• [What this task involves] Both the line below containing "# move to your git folder" and the line containing "# click on publish your repo", along with every line between them, should be repeated exactly; no other line belongs in the answer.

• [Stored data]
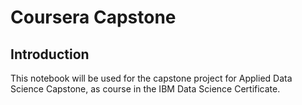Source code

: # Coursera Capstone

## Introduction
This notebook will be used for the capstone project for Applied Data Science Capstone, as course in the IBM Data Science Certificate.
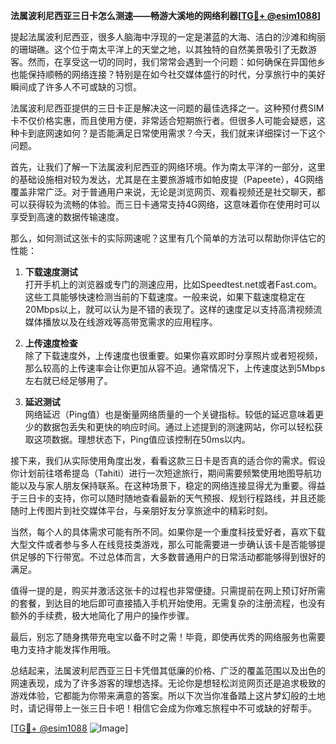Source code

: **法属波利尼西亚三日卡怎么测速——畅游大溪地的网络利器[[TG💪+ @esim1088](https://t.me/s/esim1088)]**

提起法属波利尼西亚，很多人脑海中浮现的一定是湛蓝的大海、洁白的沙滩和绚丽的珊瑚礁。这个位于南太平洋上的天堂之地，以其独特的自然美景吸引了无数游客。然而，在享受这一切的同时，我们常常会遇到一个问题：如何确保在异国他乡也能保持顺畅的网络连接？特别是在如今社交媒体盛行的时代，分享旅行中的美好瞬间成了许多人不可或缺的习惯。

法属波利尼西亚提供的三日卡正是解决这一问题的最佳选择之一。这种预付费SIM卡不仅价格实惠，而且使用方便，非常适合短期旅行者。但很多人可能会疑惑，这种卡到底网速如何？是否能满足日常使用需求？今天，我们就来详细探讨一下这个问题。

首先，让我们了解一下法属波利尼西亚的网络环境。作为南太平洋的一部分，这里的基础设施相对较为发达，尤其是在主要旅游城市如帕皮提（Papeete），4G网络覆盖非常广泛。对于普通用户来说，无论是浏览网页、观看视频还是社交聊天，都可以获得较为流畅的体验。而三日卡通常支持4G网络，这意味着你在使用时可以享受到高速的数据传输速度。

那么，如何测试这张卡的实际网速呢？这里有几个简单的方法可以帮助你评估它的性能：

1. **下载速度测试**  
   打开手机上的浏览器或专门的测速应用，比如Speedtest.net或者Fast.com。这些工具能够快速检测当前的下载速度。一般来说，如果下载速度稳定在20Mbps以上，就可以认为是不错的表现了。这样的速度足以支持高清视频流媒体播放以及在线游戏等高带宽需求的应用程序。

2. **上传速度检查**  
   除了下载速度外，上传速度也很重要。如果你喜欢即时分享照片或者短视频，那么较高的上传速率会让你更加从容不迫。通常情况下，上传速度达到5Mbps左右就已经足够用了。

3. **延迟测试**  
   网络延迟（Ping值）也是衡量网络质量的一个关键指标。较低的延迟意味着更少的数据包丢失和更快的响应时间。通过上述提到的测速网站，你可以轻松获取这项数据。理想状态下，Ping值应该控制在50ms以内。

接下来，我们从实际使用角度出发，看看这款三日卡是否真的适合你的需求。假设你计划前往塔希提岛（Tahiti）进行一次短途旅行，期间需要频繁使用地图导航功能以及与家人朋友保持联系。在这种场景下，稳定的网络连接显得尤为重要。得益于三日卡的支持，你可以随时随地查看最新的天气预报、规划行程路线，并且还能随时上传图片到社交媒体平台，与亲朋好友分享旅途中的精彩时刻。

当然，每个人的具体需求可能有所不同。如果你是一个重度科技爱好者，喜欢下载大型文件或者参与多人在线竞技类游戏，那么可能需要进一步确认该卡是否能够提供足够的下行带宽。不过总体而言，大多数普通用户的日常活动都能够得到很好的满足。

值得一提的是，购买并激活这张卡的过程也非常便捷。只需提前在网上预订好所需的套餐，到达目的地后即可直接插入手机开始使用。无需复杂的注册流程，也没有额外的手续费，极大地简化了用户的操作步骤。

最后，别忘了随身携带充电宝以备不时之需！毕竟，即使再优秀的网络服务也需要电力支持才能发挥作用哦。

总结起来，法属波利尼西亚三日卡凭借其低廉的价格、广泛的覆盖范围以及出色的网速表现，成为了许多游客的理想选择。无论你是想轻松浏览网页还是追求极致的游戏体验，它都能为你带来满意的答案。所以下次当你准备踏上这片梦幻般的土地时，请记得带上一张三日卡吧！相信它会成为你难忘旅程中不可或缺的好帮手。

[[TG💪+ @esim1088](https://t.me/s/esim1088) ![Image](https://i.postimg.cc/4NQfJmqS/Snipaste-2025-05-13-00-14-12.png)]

* * *

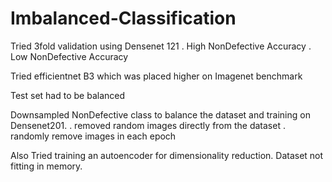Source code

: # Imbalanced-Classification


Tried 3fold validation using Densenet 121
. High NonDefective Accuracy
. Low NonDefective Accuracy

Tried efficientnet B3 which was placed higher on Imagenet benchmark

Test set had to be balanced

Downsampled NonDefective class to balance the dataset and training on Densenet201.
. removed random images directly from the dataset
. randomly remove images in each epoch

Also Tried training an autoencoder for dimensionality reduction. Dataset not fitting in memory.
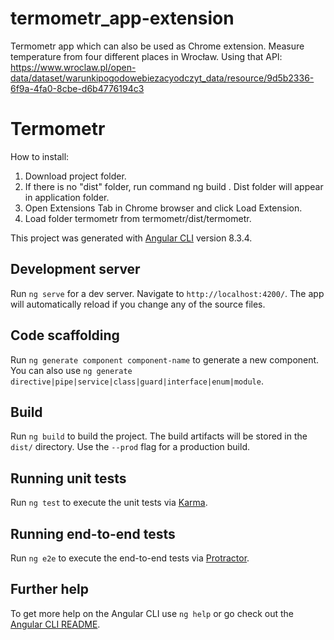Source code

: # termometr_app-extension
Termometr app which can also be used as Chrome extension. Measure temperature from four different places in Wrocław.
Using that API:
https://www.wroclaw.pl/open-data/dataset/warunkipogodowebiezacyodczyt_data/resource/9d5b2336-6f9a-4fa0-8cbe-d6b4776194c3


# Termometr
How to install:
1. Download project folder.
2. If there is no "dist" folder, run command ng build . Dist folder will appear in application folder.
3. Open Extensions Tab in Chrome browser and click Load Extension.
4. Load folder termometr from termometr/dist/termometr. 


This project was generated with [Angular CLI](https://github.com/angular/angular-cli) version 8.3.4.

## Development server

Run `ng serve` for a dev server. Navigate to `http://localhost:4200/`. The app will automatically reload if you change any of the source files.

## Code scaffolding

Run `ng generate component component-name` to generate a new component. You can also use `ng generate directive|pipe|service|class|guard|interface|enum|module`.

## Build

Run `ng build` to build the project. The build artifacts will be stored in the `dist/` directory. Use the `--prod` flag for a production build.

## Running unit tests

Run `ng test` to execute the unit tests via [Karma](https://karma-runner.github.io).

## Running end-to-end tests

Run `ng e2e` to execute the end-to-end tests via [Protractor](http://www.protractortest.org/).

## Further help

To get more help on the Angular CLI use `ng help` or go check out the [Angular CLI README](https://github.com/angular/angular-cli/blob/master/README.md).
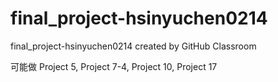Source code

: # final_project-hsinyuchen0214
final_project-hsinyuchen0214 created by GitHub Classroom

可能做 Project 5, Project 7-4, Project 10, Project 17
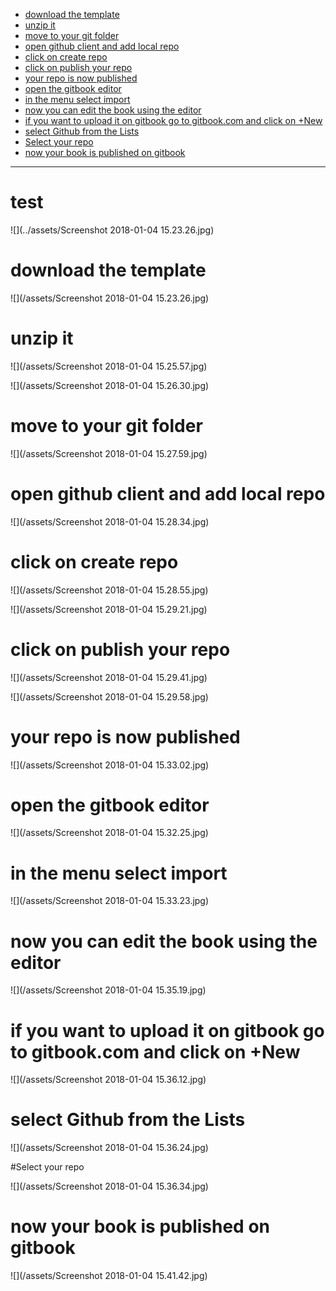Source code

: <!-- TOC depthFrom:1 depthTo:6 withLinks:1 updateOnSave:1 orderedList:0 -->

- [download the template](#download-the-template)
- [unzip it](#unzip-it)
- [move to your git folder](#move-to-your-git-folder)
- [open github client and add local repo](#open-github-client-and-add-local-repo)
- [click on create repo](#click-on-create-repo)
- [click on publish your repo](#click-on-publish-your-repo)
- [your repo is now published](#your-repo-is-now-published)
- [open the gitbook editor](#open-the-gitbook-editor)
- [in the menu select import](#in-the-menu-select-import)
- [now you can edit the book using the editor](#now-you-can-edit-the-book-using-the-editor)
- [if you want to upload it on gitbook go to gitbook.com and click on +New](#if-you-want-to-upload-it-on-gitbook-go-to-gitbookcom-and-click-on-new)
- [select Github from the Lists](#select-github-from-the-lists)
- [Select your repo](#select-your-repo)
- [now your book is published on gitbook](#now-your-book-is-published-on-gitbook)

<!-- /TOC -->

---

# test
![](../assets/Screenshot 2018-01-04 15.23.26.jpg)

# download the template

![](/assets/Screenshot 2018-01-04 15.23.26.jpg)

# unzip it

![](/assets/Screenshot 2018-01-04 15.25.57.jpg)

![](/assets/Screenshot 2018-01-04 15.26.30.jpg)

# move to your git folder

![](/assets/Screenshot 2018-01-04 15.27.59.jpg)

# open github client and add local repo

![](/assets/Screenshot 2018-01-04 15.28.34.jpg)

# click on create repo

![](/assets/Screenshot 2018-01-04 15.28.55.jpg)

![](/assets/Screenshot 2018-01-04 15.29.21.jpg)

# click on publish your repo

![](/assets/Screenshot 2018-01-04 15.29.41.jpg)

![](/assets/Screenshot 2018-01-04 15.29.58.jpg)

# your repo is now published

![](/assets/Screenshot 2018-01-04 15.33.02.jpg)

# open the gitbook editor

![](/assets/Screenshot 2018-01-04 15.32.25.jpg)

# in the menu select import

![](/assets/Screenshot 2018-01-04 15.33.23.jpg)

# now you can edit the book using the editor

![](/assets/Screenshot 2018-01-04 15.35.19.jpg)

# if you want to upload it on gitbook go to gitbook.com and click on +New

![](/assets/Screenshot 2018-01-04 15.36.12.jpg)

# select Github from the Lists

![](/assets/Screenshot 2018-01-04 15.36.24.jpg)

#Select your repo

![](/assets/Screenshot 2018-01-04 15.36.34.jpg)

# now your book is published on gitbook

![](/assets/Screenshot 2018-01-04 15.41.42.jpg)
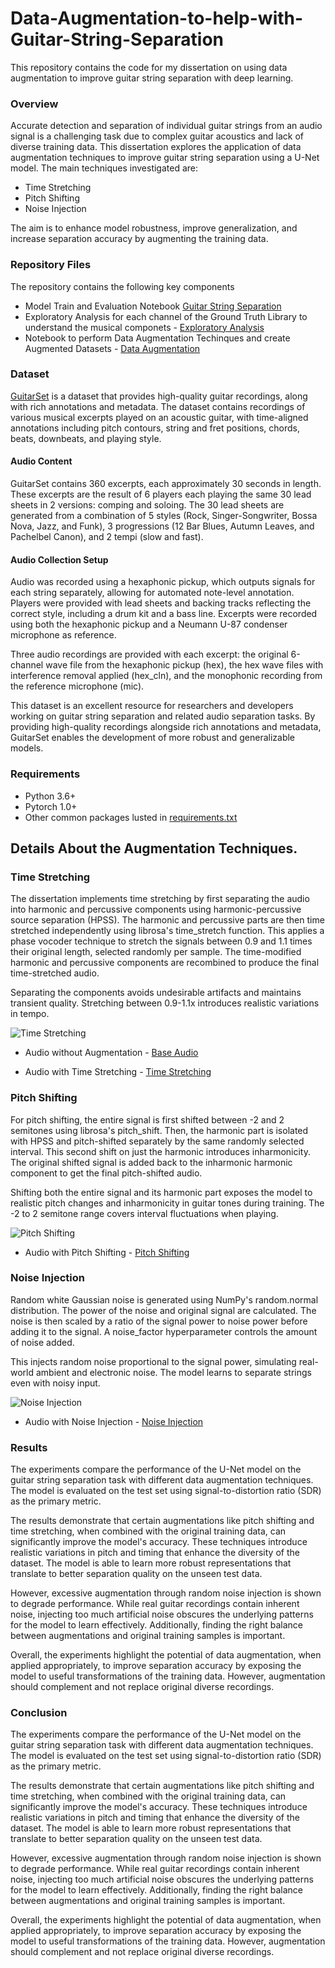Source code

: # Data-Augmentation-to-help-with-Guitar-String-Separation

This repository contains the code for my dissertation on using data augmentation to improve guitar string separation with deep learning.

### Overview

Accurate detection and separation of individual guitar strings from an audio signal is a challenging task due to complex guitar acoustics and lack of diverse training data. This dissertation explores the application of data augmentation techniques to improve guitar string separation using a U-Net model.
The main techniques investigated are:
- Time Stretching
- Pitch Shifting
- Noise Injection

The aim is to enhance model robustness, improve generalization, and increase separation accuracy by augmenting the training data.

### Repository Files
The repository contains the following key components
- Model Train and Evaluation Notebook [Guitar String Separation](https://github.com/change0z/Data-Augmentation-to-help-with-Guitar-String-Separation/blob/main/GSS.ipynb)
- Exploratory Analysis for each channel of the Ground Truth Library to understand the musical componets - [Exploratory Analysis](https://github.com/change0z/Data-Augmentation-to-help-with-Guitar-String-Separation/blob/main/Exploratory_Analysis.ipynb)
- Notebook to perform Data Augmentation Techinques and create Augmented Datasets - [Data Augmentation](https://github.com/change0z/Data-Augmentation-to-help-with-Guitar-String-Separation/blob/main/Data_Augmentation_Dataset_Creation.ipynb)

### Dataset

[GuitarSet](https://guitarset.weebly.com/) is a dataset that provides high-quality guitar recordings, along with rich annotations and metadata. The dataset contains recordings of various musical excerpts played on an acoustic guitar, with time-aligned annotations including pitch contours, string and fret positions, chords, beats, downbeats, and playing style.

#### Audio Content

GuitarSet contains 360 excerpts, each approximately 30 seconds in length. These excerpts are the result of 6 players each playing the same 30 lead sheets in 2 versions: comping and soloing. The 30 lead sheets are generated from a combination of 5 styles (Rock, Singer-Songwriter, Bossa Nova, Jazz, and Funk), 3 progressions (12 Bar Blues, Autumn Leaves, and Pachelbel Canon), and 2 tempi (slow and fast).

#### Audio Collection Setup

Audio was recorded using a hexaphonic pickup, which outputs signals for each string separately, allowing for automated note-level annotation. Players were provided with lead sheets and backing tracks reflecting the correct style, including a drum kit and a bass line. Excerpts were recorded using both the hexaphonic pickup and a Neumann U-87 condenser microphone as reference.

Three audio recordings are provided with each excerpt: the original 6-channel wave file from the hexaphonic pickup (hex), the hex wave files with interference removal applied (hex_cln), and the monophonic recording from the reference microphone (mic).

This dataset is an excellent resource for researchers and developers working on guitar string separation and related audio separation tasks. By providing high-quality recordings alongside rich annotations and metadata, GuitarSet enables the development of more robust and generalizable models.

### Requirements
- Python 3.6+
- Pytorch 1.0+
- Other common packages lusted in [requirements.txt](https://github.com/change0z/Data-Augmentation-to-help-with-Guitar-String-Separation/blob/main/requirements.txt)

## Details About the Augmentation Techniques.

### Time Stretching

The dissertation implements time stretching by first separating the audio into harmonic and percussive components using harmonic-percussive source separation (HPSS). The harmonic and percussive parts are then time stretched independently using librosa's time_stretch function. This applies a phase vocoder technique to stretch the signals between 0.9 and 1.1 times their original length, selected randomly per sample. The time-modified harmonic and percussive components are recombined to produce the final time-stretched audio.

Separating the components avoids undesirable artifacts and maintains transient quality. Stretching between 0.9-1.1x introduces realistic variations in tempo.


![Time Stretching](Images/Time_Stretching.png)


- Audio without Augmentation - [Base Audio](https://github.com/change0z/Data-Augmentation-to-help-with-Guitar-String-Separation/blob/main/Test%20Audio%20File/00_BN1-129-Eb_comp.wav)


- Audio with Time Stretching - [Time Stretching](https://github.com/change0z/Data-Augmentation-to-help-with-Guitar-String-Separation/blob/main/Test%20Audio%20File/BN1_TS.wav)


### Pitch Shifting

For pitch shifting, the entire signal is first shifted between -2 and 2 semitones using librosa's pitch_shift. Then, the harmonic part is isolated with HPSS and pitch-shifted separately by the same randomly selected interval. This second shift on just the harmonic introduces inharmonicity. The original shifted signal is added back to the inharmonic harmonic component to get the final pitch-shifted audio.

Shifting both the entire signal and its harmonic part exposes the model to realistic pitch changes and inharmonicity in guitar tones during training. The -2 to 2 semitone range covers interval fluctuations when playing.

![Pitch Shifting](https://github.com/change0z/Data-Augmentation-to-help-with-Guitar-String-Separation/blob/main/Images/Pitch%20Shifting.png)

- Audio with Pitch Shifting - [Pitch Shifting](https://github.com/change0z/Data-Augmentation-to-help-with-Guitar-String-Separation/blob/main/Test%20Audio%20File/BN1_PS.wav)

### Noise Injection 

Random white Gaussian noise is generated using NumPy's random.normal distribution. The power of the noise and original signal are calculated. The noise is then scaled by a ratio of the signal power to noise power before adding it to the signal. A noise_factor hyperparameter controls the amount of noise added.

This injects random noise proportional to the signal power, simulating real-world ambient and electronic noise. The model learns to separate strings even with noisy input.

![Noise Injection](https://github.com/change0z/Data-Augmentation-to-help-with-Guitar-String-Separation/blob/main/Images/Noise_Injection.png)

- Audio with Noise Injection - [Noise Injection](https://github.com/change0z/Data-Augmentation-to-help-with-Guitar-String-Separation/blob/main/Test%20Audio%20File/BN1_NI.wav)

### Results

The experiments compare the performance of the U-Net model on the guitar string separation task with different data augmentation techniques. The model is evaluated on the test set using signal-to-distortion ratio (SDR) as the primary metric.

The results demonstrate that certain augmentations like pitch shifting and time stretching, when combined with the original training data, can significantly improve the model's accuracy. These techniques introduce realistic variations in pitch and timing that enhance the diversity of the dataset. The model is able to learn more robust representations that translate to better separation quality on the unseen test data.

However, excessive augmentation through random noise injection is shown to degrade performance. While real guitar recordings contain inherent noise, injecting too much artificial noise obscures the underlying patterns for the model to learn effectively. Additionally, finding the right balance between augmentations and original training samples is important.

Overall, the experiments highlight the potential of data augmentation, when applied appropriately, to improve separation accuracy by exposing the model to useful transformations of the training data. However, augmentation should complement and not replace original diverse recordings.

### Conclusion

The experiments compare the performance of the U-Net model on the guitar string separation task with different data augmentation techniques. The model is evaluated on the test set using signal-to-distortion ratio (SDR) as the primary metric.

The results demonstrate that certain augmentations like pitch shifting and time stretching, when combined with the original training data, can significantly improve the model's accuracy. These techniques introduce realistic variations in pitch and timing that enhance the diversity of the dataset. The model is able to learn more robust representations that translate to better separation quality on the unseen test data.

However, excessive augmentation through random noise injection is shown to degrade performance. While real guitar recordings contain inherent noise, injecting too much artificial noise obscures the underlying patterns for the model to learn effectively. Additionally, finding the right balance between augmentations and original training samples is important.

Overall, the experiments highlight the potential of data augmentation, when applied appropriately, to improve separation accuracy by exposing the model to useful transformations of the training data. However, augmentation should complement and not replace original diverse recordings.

• [Solution to the exercise]
# move to your git folder

![](/assets/Screenshot 2018-01-04 15.27.59.jpg)

# open github client and add local repo

![](/assets/Screenshot 2018-01-04 15.28.34.jpg)

# click on create repo

![](/assets/Screenshot 2018-01-04 15.28.55.jpg)

![](/assets/Screenshot 2018-01-04 15.29.21.jpg)

# click on publish your repo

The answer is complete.